I understand now why the index entries are output in a predicatable order.
However, this means that changing the order of index entries changes
the order in the index, if entries differ only by letter case. For
example:
$ cat test.texi ; TEXINFO_OUTPUT_FORMAT=plaintext texi2any test.texi
\input texinfo
@node Top
@top
@cindex aa
@cindex zz
@cindex @L{}
@cindex @l{}
@printindex cp
@bye
* Menu:
* aa: Top. (line 0)
* Ł: Top. (line 0)
* ł: Top. (line 0)
* zz: Top. (line 0)
$ cat test.texi ; TEXINFO_OUTPUT_FORMAT=plaintext texi2any test.texi
\input texinfo
@node Top
@top
@cindex aa
@cindex zz
@cindex @l{}
@cindex @L{}
@printindex cp
@bye
* Menu:
* aa: Top. (line 0)
* ł: Top. (line 0)
* Ł: Top. (line 0)
* zz: Top. (line 0)
There is also
>
> That being said, I do not know exactly why the strings are upper-cased
> before being sorted. Maybe this is relevant if there is no
> Unicode::Collate sorting (presumably, the lowercase/uppercase sorting is
> done well with Unicode::Collate), as it allows the upper-case and lower
> case letter to be nearby in sort in that case.

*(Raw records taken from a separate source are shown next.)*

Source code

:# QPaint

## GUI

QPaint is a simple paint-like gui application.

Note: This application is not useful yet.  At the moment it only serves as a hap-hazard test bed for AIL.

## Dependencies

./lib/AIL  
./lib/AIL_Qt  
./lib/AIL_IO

Yes, exactly, although it wouldn't make upper case and lower case variants
sort in a consistent order. There may be ways to make that happen using
strcmp comparison: something like:
sort key = uppercase(index entry) . '\x01' . index entry
- i.e., concatenate the uppercased index entry with the original index
entry, with a low valued byte in between. But it is not that important.